I'm scared. I took my first dose this morning and I already went through a nausea episode. Also, I'm feeling anxious, which is side-effect. I'm pretty sure both of these symptoms will decrease over time and because I'm experienced and educated, I know what to do to deal with both of these symptoms. For now, I could use some support. No judgement, just support. I don't want obesity-related illness. I don't expect everyone to believe me, but this really isn't about being skinny. I like my body most days. I truly am really afraid of obesity-related illness and I really want to be healthy. Please give me encouragement and wish me luck on this journey. I appreciate it.

Monday, October 27, 2014

Life with Soylent: Week 1

So, the first week came and went and it was actually pretty good for generally being the worst week of the month for me. I found that after I got over my toxin release headache that I had a lot of energy because my body wasn't wasting energy breaking down bad food.

On day two I came home and ate half of a bag of chips and some cheese sticks. The salt cravings were strong. On day three I ate more cheese sticks and tossed out the remaining food in the house. On Saturday we had pizza, snacks, and drinks and on Sunday we got a couple of subs. We decided we're okay with this. Soylent works well to fill the gaps between the treats.

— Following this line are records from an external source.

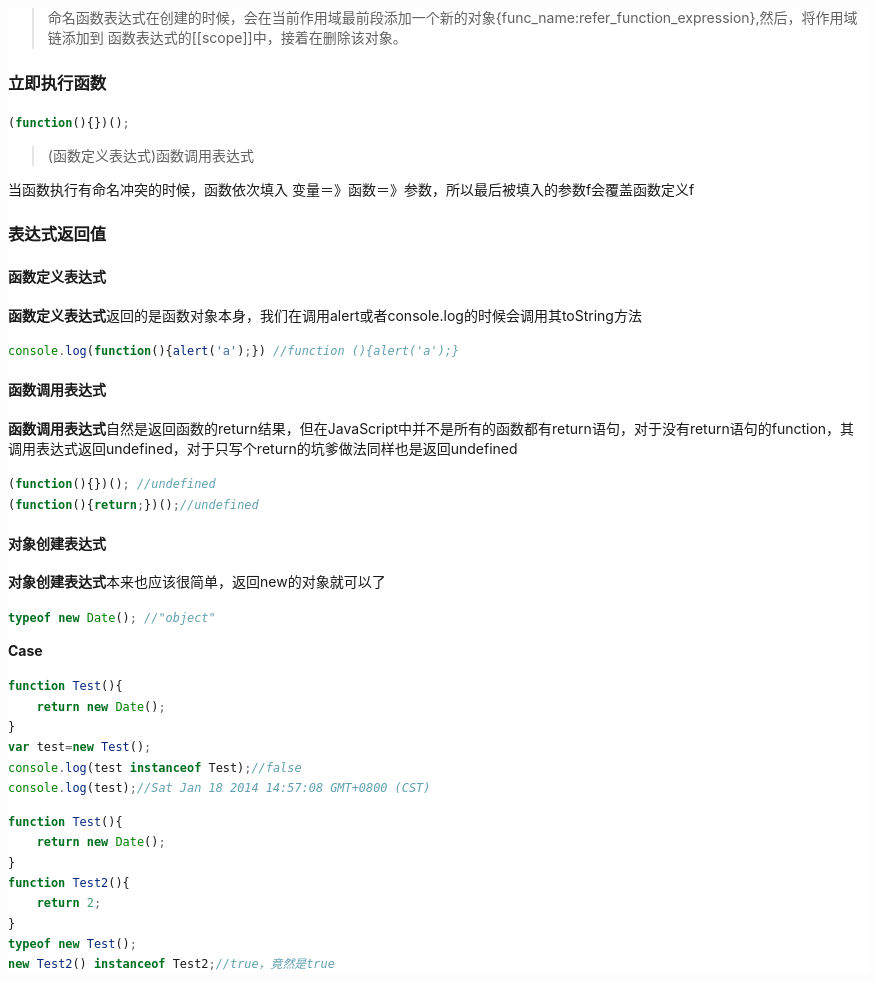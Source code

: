 > 命名函数表达式在创建的时候，会在当前作用域最前段添加一个新的对象{func_name:refer_function_expression},然后，将作用域链添加到
> 函数表达式的[[scope]]中，接着在删除该对象。

### 立即执行函数

```javascript
(function(){})();
```

> (函数定义表达式)函数调用表达式

当函数执行有命名冲突的时候，函数依次填入 变量＝》函数＝》参数，所以最后被填入的参数f会覆盖函数定义f

### 表达式返回值

#### 函数定义表达式

**函数定义表达式**返回的是函数对象本身，我们在调用alert或者console.log的时候会调用其toString方法

```javascript
console.log(function(){alert('a');}) //function (){alert('a');}
```

#### 函数调用表达式

**函数调用表达式**自然是返回函数的return结果，但在JavaScript中并不是所有的函数都有return语句，对于没有return语句的function，其调用表达式返回undefined，对于只写个return的坑爹做法同样也是返回undefined

```javascript
(function(){})(); //undefined
(function(){return;})();//undefined
```

#### 对象创建表达式

**对象创建表达式**本来也应该很简单，返回new的对象就可以了

```javascript
typeof new Date(); //"object"
```

**Case**

```javascript
function Test(){
    return new Date();
}
var test=new Test();
console.log(test instanceof Test);//false
console.log(test);//Sat Jan 18 2014 14:57:08 GMT+0800 (CST) 
```

```javascript
function Test(){
    return new Date();
}
function Test2(){
    return 2;
}
typeof new Test();
new Test2() instanceof Test2;//true，竟然是true
```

And now I have a puppy. The thing cried all night Saturday and Sunday because we're crate training him. It's hard to have cravings when you're struggling with keeping your eyes open and looking engaged for your clients. I need coffee.

Oh, and I'm down weight. No big surprise. I'll check in next week.

Monday, October 20, 2014

Soylent: Day 1

So the Soylent delivery arrived on Friday and I got so excited that I immediately ripped into the boxes and took some crappy pictures:
 


 
And, of course, I posted this to Facebook.  This was immediately followed by a link-response which I imagine was designed to discourage my excitement.  Whatever.  Still excited.  I was in the middle of packing for the weekend away, so I left everything and resolved to get excited again upon my return on Sunday.

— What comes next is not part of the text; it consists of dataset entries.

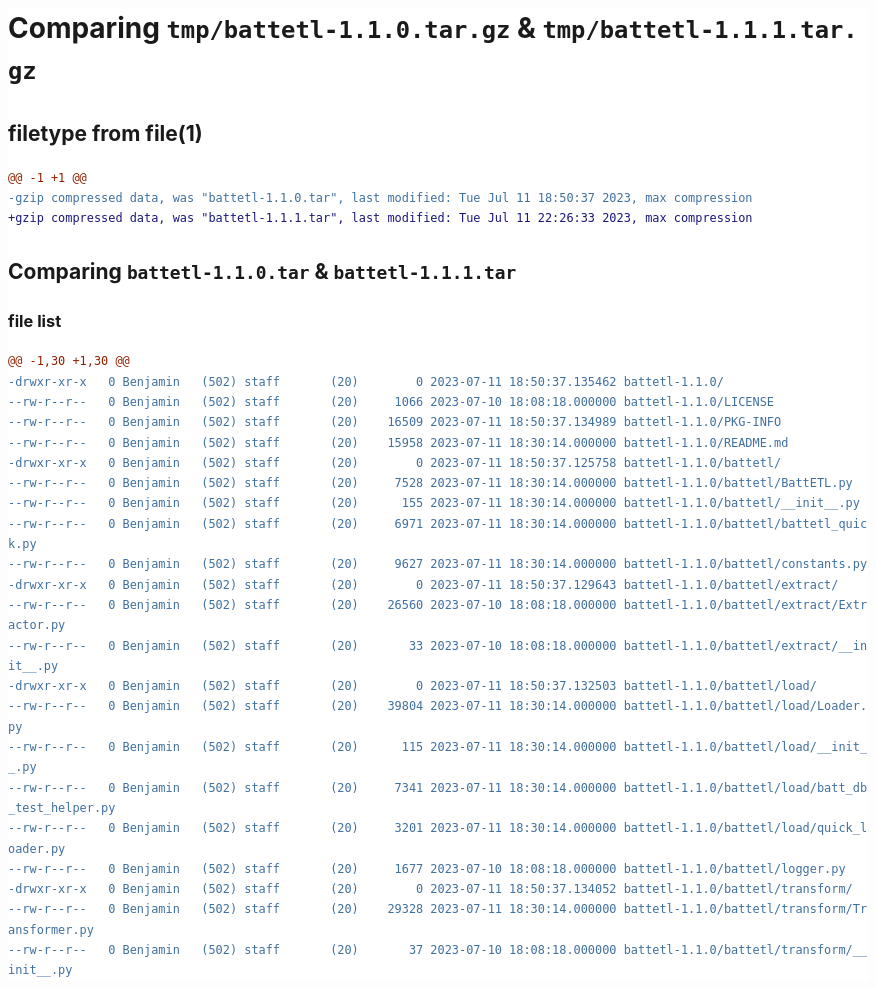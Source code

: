 # Comparing `tmp/battetl-1.1.0.tar.gz` & `tmp/battetl-1.1.1.tar.gz`

## filetype from file(1)

```diff
@@ -1 +1 @@
-gzip compressed data, was "battetl-1.1.0.tar", last modified: Tue Jul 11 18:50:37 2023, max compression
+gzip compressed data, was "battetl-1.1.1.tar", last modified: Tue Jul 11 22:26:33 2023, max compression
```

## Comparing `battetl-1.1.0.tar` & `battetl-1.1.1.tar`

### file list

```diff
@@ -1,30 +1,30 @@
-drwxr-xr-x   0 Benjamin   (502) staff       (20)        0 2023-07-11 18:50:37.135462 battetl-1.1.0/
--rw-r--r--   0 Benjamin   (502) staff       (20)     1066 2023-07-10 18:08:18.000000 battetl-1.1.0/LICENSE
--rw-r--r--   0 Benjamin   (502) staff       (20)    16509 2023-07-11 18:50:37.134989 battetl-1.1.0/PKG-INFO
--rw-r--r--   0 Benjamin   (502) staff       (20)    15958 2023-07-11 18:30:14.000000 battetl-1.1.0/README.md
-drwxr-xr-x   0 Benjamin   (502) staff       (20)        0 2023-07-11 18:50:37.125758 battetl-1.1.0/battetl/
--rw-r--r--   0 Benjamin   (502) staff       (20)     7528 2023-07-11 18:30:14.000000 battetl-1.1.0/battetl/BattETL.py
--rw-r--r--   0 Benjamin   (502) staff       (20)      155 2023-07-11 18:30:14.000000 battetl-1.1.0/battetl/__init__.py
--rw-r--r--   0 Benjamin   (502) staff       (20)     6971 2023-07-11 18:30:14.000000 battetl-1.1.0/battetl/battetl_quick.py
--rw-r--r--   0 Benjamin   (502) staff       (20)     9627 2023-07-11 18:30:14.000000 battetl-1.1.0/battetl/constants.py
-drwxr-xr-x   0 Benjamin   (502) staff       (20)        0 2023-07-11 18:50:37.129643 battetl-1.1.0/battetl/extract/
--rw-r--r--   0 Benjamin   (502) staff       (20)    26560 2023-07-10 18:08:18.000000 battetl-1.1.0/battetl/extract/Extractor.py
--rw-r--r--   0 Benjamin   (502) staff       (20)       33 2023-07-10 18:08:18.000000 battetl-1.1.0/battetl/extract/__init__.py
-drwxr-xr-x   0 Benjamin   (502) staff       (20)        0 2023-07-11 18:50:37.132503 battetl-1.1.0/battetl/load/
--rw-r--r--   0 Benjamin   (502) staff       (20)    39804 2023-07-11 18:30:14.000000 battetl-1.1.0/battetl/load/Loader.py
--rw-r--r--   0 Benjamin   (502) staff       (20)      115 2023-07-11 18:30:14.000000 battetl-1.1.0/battetl/load/__init__.py
--rw-r--r--   0 Benjamin   (502) staff       (20)     7341 2023-07-11 18:30:14.000000 battetl-1.1.0/battetl/load/batt_db_test_helper.py
--rw-r--r--   0 Benjamin   (502) staff       (20)     3201 2023-07-11 18:30:14.000000 battetl-1.1.0/battetl/load/quick_loader.py
--rw-r--r--   0 Benjamin   (502) staff       (20)     1677 2023-07-10 18:08:18.000000 battetl-1.1.0/battetl/logger.py
-drwxr-xr-x   0 Benjamin   (502) staff       (20)        0 2023-07-11 18:50:37.134052 battetl-1.1.0/battetl/transform/
--rw-r--r--   0 Benjamin   (502) staff       (20)    29328 2023-07-11 18:30:14.000000 battetl-1.1.0/battetl/transform/Transformer.py
--rw-r--r--   0 Benjamin   (502) staff       (20)       37 2023-07-10 18:08:18.000000 battetl-1.1.0/battetl/transform/__init__.py
```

Alex was, of course, being positive and responsible.  He helped unpack and stock everything while I blended and stored Day 1's half-gallon "meals." We did a taste test and it was a bit chalky but otherwise just as Alex described from his research: just as non-offensive as possible.  We then went to the local hibachi restaurant for a decadent solid food send-off that included a drink called "The Scorpion" for the fiancĂ©. I have never seen the man turn so red so quickly. It was delightful.

Breakfast this morning was an interesting experience. Ordinarily I'd wake up and head straight for the kitchen to cook us up some solid omelets, but instead at 7:20 AM I just poured out 16 ounces of Soylent and sat around, not knowing what to do with myself.  With the overnight settling, the Soylent had become less chalky and I could appreciate the very slight vanilla flavor of it.

Eventually I decided to spend a luxurious amount of time straightening my hair and applying my makeup while Alex talked about plans to enroll in the local gym with a trainer and everything so we can continue to be serious about our health. I like this plan. I like that I had time to be as pretty as I wanted.

At approximately 9:00 AM, upon getting to work, I poured myself 8 ounces and slugged that down while meeting with my first client. I texted Alex between this client and the next one because he asked me how I was doing so I told him: not full but also not hungry. It was a little weird.

Lunch came and I was positive and happy, but I'm told I tend to come off that way anyway. I merrily recounted my fabulous weekend with a co-worker over 16 ounces.

It was around 3:00 PM before I decided I should probably re-up with another 8 ounces. At this point Alex is texting me saying his day has been busy and he has a lot of Soylent left. I do not. I have probably another good 16 ounces left for dinner.  I'm not hungry. I'm not tempted by solid foods. I'm good.

6:00 PM I consumed my last 19 ounces after coming home from work and being faced with a couple of half-full bags of chips. Still not tempted. Not bad for day 1.